* ASSIGNMENT
Omit every picture and output the rest of the records exactly as they are.

* Pictures paired with source code
====================

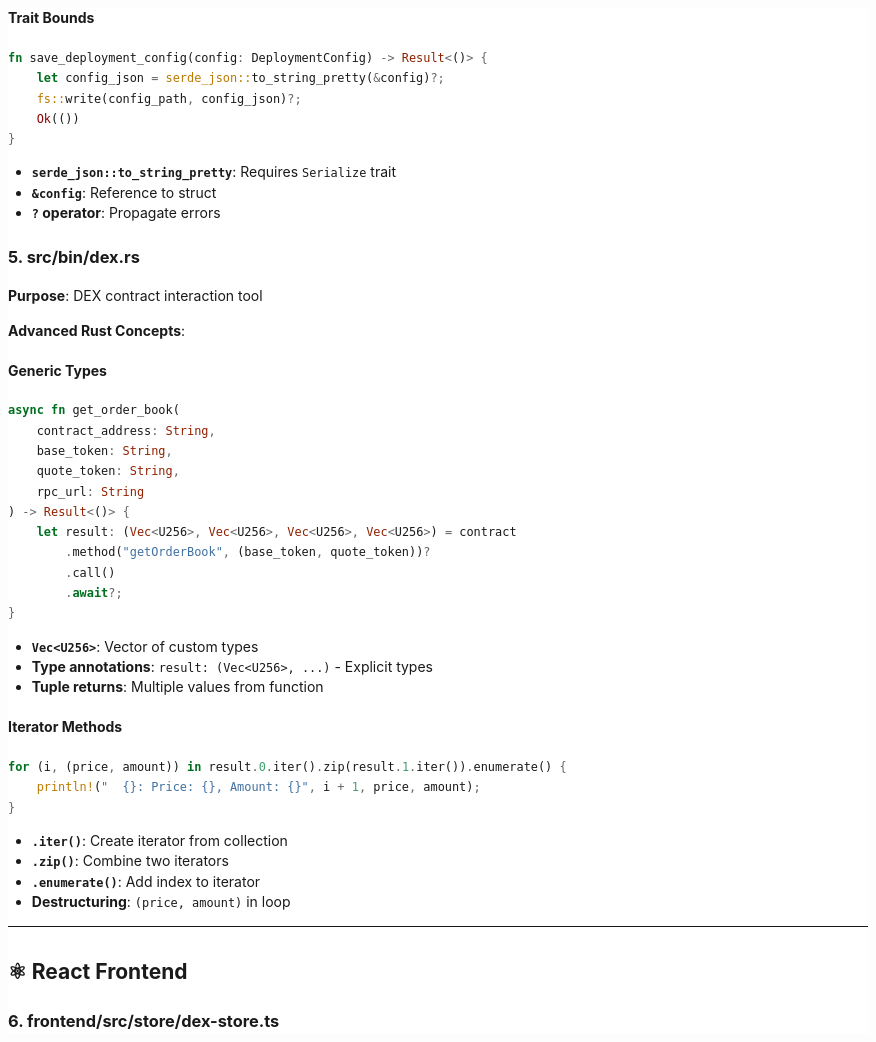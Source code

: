 #### **Trait Bounds**
```rust
fn save_deployment_config(config: DeploymentConfig) -> Result<()> {
    let config_json = serde_json::to_string_pretty(&config)?;
    fs::write(config_path, config_json)?;
    Ok(())
}
```
- **`serde_json::to_string_pretty`**: Requires `Serialize` trait
- **`&config`**: Reference to struct
- **`?` operator**: Propagate errors

### **5. src/bin/dex.rs**

**Purpose**: DEX contract interaction tool

**Advanced Rust Concepts**:

#### **Generic Types**
```rust
async fn get_order_book(
    contract_address: String,
    base_token: String,
    quote_token: String,
    rpc_url: String
) -> Result<()> {
    let result: (Vec<U256>, Vec<U256>, Vec<U256>, Vec<U256>) = contract
        .method("getOrderBook", (base_token, quote_token))?
        .call()
        .await?;
}
```
- **`Vec<U256>`**: Vector of custom types
- **Type annotations**: `result: (Vec<U256>, ...)` - Explicit types
- **Tuple returns**: Multiple values from function

#### **Iterator Methods**
```rust
for (i, (price, amount)) in result.0.iter().zip(result.1.iter()).enumerate() {
    println!("  {}: Price: {}, Amount: {}", i + 1, price, amount);
}
```
- **`.iter()`**: Create iterator from collection
- **`.zip()`**: Combine two iterators
- **`.enumerate()`**: Add index to iterator
- **Destructuring**: `(price, amount)` in loop

---

## ⚛️ **React Frontend**

### **6. frontend/src/store/dex-store.ts**
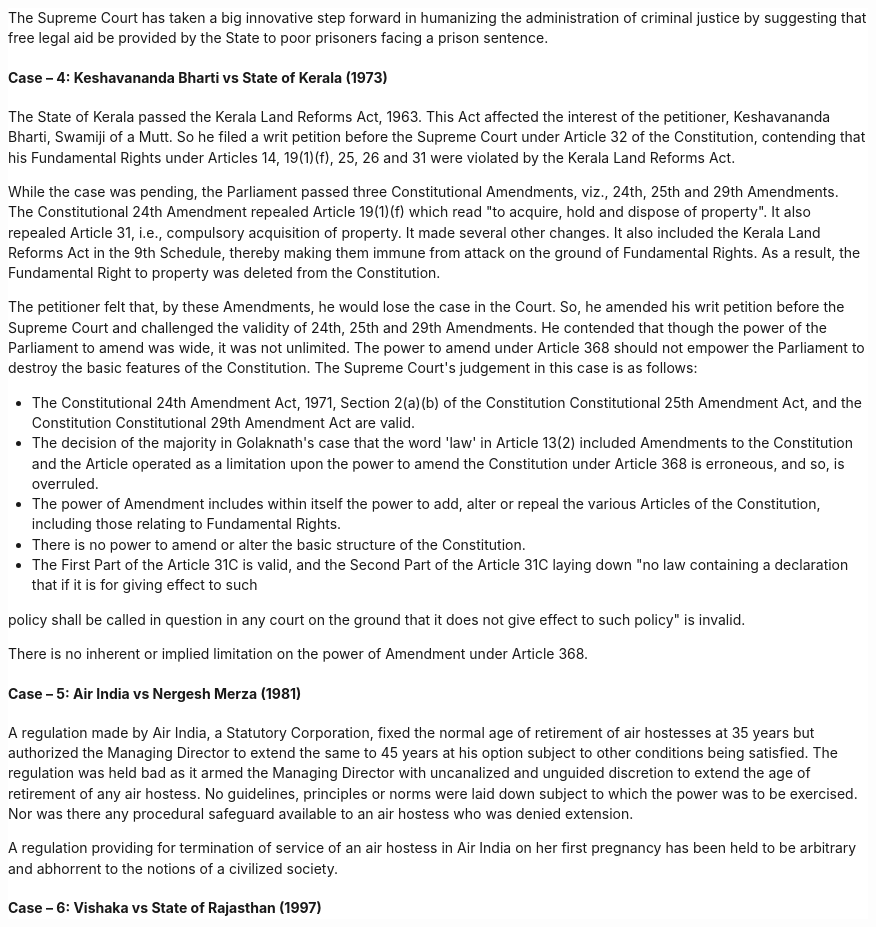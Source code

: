 The Supreme Court has taken a big innovative step forward in humanizing the administration of criminal justice by suggesting that free legal aid be provided by the State to poor prisoners facing a prison sentence.

#### **Case – 4: Keshavananda Bharti vs State of Kerala (1973)**

The State of Kerala passed the Kerala Land Reforms Act, 1963. This Act affected the interest of the petitioner, Keshavananda Bharti, Swamiji of a Mutt. So he filed a writ petition before the Supreme Court under Article 32 of the Constitution, contending that his Fundamental Rights under Articles 14, 19(1)(f), 25, 26 and 31 were violated by the Kerala Land Reforms Act.

While the case was pending, the Parliament passed three Constitutional Amendments, viz., 24th, 25th and 29th Amendments. The Constitutional 24th Amendment repealed Article 19(1)(f) which read "to acquire, hold and dispose of property". It also repealed Article 31, i.e., compulsory acquisition of property. It made several other changes. It also included the Kerala Land Reforms Act in the 9th Schedule, thereby making them immune from attack on the ground of Fundamental Rights. As a result, the Fundamental Right to property was deleted from the Constitution.

The petitioner felt that, by these Amendments, he would lose the case in the Court. So, he amended his writ petition before the Supreme Court and challenged the validity of 24th, 25th and 29th Amendments. He contended that though the power of the Parliament to amend was wide, it was not unlimited. The power to amend under Article 368 should not empower the Parliament to destroy the basic features of the Constitution. The Supreme Court's judgement in this case is as follows:

- The Constitutional 24th Amendment Act, 1971, Section 2(a)(b) of the Constitution Constitutional 25th Amendment Act, and the Constitution Constitutional 29th Amendment Act are valid.
- The decision of the majority in Golaknath's case that the word 'law' in Article 13(2) included Amendments to the Constitution and the Article operated as a limitation upon the power to amend the Constitution under Article 368 is erroneous, and so, is overruled.
- The power of Amendment includes within itself the power to add, alter or repeal the various Articles of the Constitution, including those relating to Fundamental Rights.
- There is no power to amend or alter the basic structure of the Constitution.
- The First Part of the Article 31C is valid, and the Second Part of the Article 31C laying down "no law containing a declaration that if it is for giving effect to such

policy shall be called in question in any court on the ground that it does not give effect to such policy" is invalid.

There is no inherent or implied limitation on the power of Amendment under Article 368.

#### **Case – 5: Air India vs Nergesh Merza (1981)**

A regulation made by Air India, a Statutory Corporation, fixed the normal age of retirement of air hostesses at 35 years but authorized the Managing Director to extend the same to 45 years at his option subject to other conditions being satisfied. The regulation was held bad as it armed the Managing Director with uncanalized and unguided discretion to extend the age of retirement of any air hostess. No guidelines, principles or norms were laid down subject to which the power was to be exercised. Nor was there any procedural safeguard available to an air hostess who was denied extension.

A regulation providing for termination of service of an air hostess in Air India on her first pregnancy has been held to be arbitrary and abhorrent to the notions of a civilized society.

#### **Case – 6: Vishaka vs State of Rajasthan (1997)**
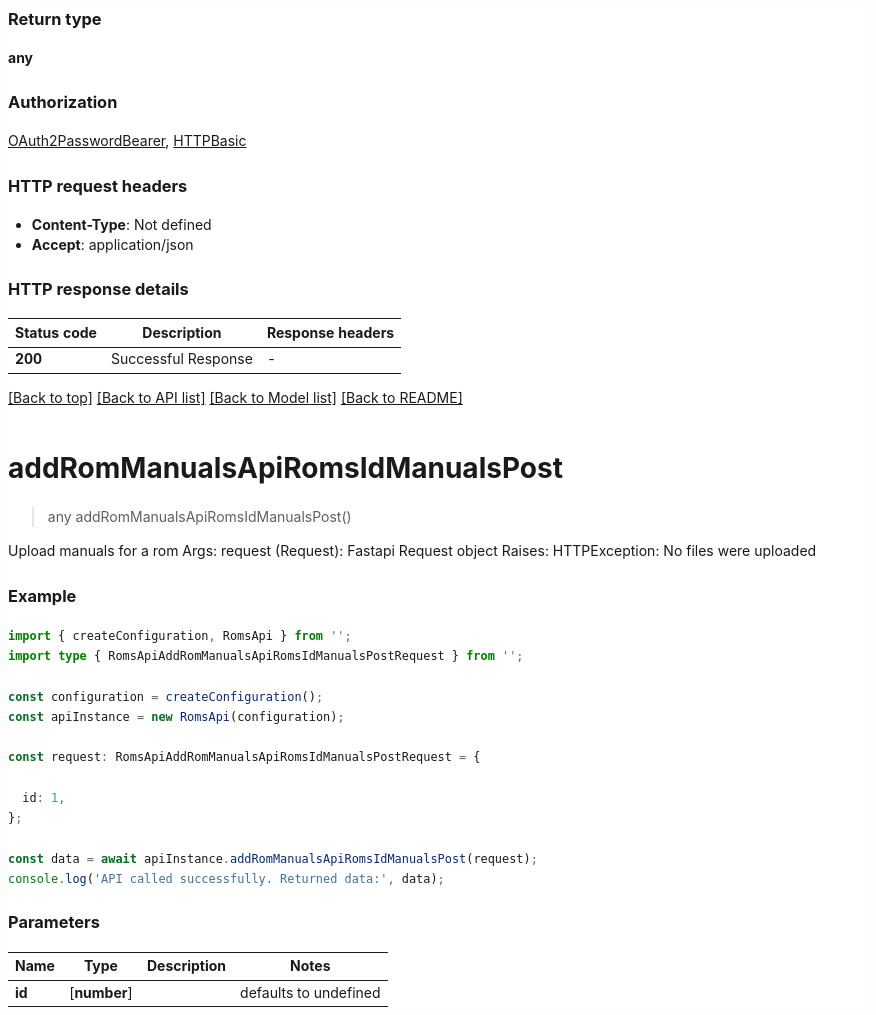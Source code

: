 ### Return type

**any**

### Authorization

[OAuth2PasswordBearer](README.md#OAuth2PasswordBearer), [HTTPBasic](README.md#HTTPBasic)

### HTTP request headers

 - **Content-Type**: Not defined
 - **Accept**: application/json


### HTTP response details
| Status code | Description | Response headers |
|-------------|-------------|------------------|
**200** | Successful Response |  -  |

[[Back to top]](#) [[Back to API list]](README.md#documentation-for-api-endpoints) [[Back to Model list]](README.md#documentation-for-models) [[Back to README]](README.md)

# **addRomManualsApiRomsIdManualsPost**
> any addRomManualsApiRomsIdManualsPost()

Upload manuals for a rom  Args:     request (Request): Fastapi Request object  Raises:     HTTPException: No files were uploaded

### Example


```typescript
import { createConfiguration, RomsApi } from '';
import type { RomsApiAddRomManualsApiRomsIdManualsPostRequest } from '';

const configuration = createConfiguration();
const apiInstance = new RomsApi(configuration);

const request: RomsApiAddRomManualsApiRomsIdManualsPostRequest = {
  
  id: 1,
};

const data = await apiInstance.addRomManualsApiRomsIdManualsPost(request);
console.log('API called successfully. Returned data:', data);
```


### Parameters

Name | Type | Description  | Notes
------------- | ------------- | ------------- | -------------
 **id** | [**number**] |  | defaults to undefined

====================

* WRITTEN ANSWER
Source code

: #### **Trait Bounds**
```rust
fn save_deployment_config(config: DeploymentConfig) -> Result<()> {
    let config_json = serde_json::to_string_pretty(&config)?;
    fs::write(config_path, config_json)?;
    Ok(())
}
```
- **`serde_json::to_string_pretty`**: Requires `Serialize` trait
- **`&config`**: Reference to struct
- **`?` operator**: Propagate errors

### **5. src/bin/dex.rs**

**Purpose**: DEX contract interaction tool

**Advanced Rust Concepts**:

#### **Generic Types**
```rust
async fn get_order_book(
    contract_address: String,
    base_token: String,
    quote_token: String,
    rpc_url: String
) -> Result<()> {
    let result: (Vec<U256>, Vec<U256>, Vec<U256>, Vec<U256>) = contract
        .method("getOrderBook", (base_token, quote_token))?
        .call()
        .await?;
}
```
- **`Vec<U256>`**: Vector of custom types
- **Type annotations**: `result: (Vec<U256>, ...)` - Explicit types
- **Tuple returns**: Multiple values from function

#### **Iterator Methods**
```rust
for (i, (price, amount)) in result.0.iter().zip(result.1.iter()).enumerate() {
    println!("  {}: Price: {}, Amount: {}", i + 1, price, amount);
}
```
- **`.iter()`**: Create iterator from collection
- **`.zip()`**: Combine two iterators
- **`.enumerate()`**: Add index to iterator
- **Destructuring**: `(price, amount)` in loop

---

## ⚛️ **React Frontend**

### **6. frontend/src/store/dex-store.ts**
Source code

: The Supreme Court has taken a big innovative step forward in humanizing the administration of criminal justice by suggesting that free legal aid be provided by the State to poor prisoners facing a prison sentence.

#### **Case – 4: Keshavananda Bharti vs State of Kerala (1973)**

The State of Kerala passed the Kerala Land Reforms Act, 1963. This Act affected the interest of the petitioner, Keshavananda Bharti, Swamiji of a Mutt. So he filed a writ petition before the Supreme Court under Article 32 of the Constitution, contending that his Fundamental Rights under Articles 14, 19(1)(f), 25, 26 and 31 were violated by the Kerala Land Reforms Act.

While the case was pending, the Parliament passed three Constitutional Amendments, viz., 24th, 25th and 29th Amendments. The Constitutional 24th Amendment repealed Article 19(1)(f) which read "to acquire, hold and dispose of property". It also repealed Article 31, i.e., compulsory acquisition of property. It made several other changes. It also included the Kerala Land Reforms Act in the 9th Schedule, thereby making them immune from attack on the ground of Fundamental Rights. As a result, the Fundamental Right to property was deleted from the Constitution.

The petitioner felt that, by these Amendments, he would lose the case in the Court. So, he amended his writ petition before the Supreme Court and challenged the validity of 24th, 25th and 29th Amendments. He contended that though the power of the Parliament to amend was wide, it was not unlimited. The power to amend under Article 368 should not empower the Parliament to destroy the basic features of the Constitution. The Supreme Court's judgement in this case is as follows:

- The Constitutional 24th Amendment Act, 1971, Section 2(a)(b) of the Constitution Constitutional 25th Amendment Act, and the Constitution Constitutional 29th Amendment Act are valid.
- The decision of the majority in Golaknath's case that the word 'law' in Article 13(2) included Amendments to the Constitution and the Article operated as a limitation upon the power to amend the Constitution under Article 368 is erroneous, and so, is overruled.
- The power of Amendment includes within itself the power to add, alter or repeal the various Articles of the Constitution, including those relating to Fundamental Rights.
- There is no power to amend or alter the basic structure of the Constitution.
- The First Part of the Article 31C is valid, and the Second Part of the Article 31C laying down "no law containing a declaration that if it is for giving effect to such

policy shall be called in question in any court on the ground that it does not give effect to such policy" is invalid.

There is no inherent or implied limitation on the power of Amendment under Article 368.

#### **Case – 5: Air India vs Nergesh Merza (1981)**

A regulation made by Air India, a Statutory Corporation, fixed the normal age of retirement of air hostesses at 35 years but authorized the Managing Director to extend the same to 45 years at his option subject to other conditions being satisfied. The regulation was held bad as it armed the Managing Director with uncanalized and unguided discretion to extend the age of retirement of any air hostess. No guidelines, principles or norms were laid down subject to which the power was to be exercised. Nor was there any procedural safeguard available to an air hostess who was denied extension.

A regulation providing for termination of service of an air hostess in Air India on her first pregnancy has been held to be arbitrary and abhorrent to the notions of a civilized society.

#### **Case – 6: Vishaka vs State of Rajasthan (1997)**
Source code

: ### Return type

**any**

### Authorization

[OAuth2PasswordBearer](README.md#OAuth2PasswordBearer), [HTTPBasic](README.md#HTTPBasic)

### HTTP request headers

 - **Content-Type**: Not defined
 - **Accept**: application/json


### HTTP response details
| Status code | Description | Response headers |
|-------------|-------------|------------------|
**200** | Successful Response |  -  |

[[Back to top]](#) [[Back to API list]](README.md#documentation-for-api-endpoints) [[Back to Model list]](README.md#documentation-for-models) [[Back to README]](README.md)

# **addRomManualsApiRomsIdManualsPost**
> any addRomManualsApiRomsIdManualsPost()

Upload manuals for a rom  Args:     request (Request): Fastapi Request object  Raises:     HTTPException: No files were uploaded

### Example


```typescript
import { createConfiguration, RomsApi } from '';
import type { RomsApiAddRomManualsApiRomsIdManualsPostRequest } from '';

const configuration = createConfiguration();
const apiInstance = new RomsApi(configuration);

const request: RomsApiAddRomManualsApiRomsIdManualsPostRequest = {
  
  id: 1,
};

const data = await apiInstance.addRomManualsApiRomsIdManualsPost(request);
console.log('API called successfully. Returned data:', data);
```


### Parameters

Name | Type | Description  | Notes
------------- | ------------- | ------------- | -------------
 **id** | [**number**] |  | defaults to undefined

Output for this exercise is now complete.